* [Prompt] Only lines that contain the word "content" belong in the answer; copy them from the records below.

-- Extracted records follows --

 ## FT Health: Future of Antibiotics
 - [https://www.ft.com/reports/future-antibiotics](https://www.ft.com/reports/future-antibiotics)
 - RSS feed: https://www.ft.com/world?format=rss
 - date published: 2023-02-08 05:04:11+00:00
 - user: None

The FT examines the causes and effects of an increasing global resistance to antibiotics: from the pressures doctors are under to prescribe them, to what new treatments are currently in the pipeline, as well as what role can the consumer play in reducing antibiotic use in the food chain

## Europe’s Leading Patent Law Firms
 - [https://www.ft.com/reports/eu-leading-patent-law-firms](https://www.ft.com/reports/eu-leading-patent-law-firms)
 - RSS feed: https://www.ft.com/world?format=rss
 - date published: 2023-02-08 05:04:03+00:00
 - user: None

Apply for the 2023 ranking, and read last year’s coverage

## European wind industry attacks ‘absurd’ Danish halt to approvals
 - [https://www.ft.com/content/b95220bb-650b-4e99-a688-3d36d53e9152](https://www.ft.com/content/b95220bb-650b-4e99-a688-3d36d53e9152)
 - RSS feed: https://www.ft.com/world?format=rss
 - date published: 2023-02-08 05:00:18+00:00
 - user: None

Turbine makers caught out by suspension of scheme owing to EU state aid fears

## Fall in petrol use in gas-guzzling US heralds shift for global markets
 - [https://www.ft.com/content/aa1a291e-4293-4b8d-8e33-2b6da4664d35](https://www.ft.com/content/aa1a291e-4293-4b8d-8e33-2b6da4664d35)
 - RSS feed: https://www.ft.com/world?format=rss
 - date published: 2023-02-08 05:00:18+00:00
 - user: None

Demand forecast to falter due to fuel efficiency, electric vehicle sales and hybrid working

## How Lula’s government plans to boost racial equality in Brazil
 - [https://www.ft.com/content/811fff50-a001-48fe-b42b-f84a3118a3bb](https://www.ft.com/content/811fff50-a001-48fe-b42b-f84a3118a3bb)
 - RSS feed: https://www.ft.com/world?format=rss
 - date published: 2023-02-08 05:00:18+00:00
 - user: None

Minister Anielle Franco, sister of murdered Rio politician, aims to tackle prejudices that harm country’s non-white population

-- Extracted records concluded --

* [Answer section]
 - [https://www.ft.com/content/b95220bb-650b-4e99-a688-3d36d53e9152](https://www.ft.com/content/b95220bb-650b-4e99-a688-3d36d53e9152)
 - [https://www.ft.com/content/aa1a291e-4293-4b8d-8e33-2b6da4664d35](https://www.ft.com/content/aa1a291e-4293-4b8d-8e33-2b6da4664d35)
 - [https://www.ft.com/content/811fff50-a001-48fe-b42b-f84a3118a3bb](https://www.ft.com/content/811fff50-a001-48fe-b42b-f84a3118a3bb)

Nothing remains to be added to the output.